(Entries provided)

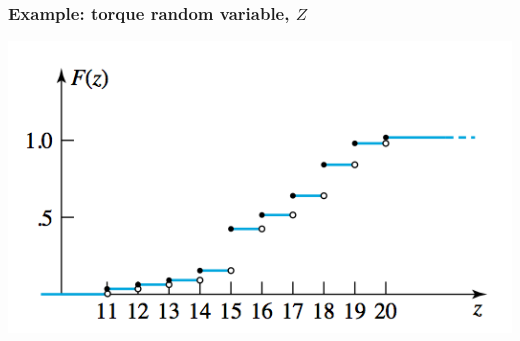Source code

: \documentclass[handout]{beamer}\usepackage[]{graphicx}\usepackage[]{color}
\numberwithin{equation}{section}
\begin{document}
\begin{frame}
\frametitle{Example: torque random variable, $Z$}
 \includegraphics{../../fig/torquez.png}
\end{frame}
\end{document}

(End Entries provided)

Please retype the records above exactly, excluding every picture.

Source code

: \documentclass[handout]{beamer}\usepackage[]{graphicx}\usepackage[]{color}
\numberwithin{equation}{section}
\begin{document}
\begin{frame}
\frametitle{Example: torque random variable, $Z$}
 \includegraphics{../../fig/torquez.png}
\end{frame}
\end{document}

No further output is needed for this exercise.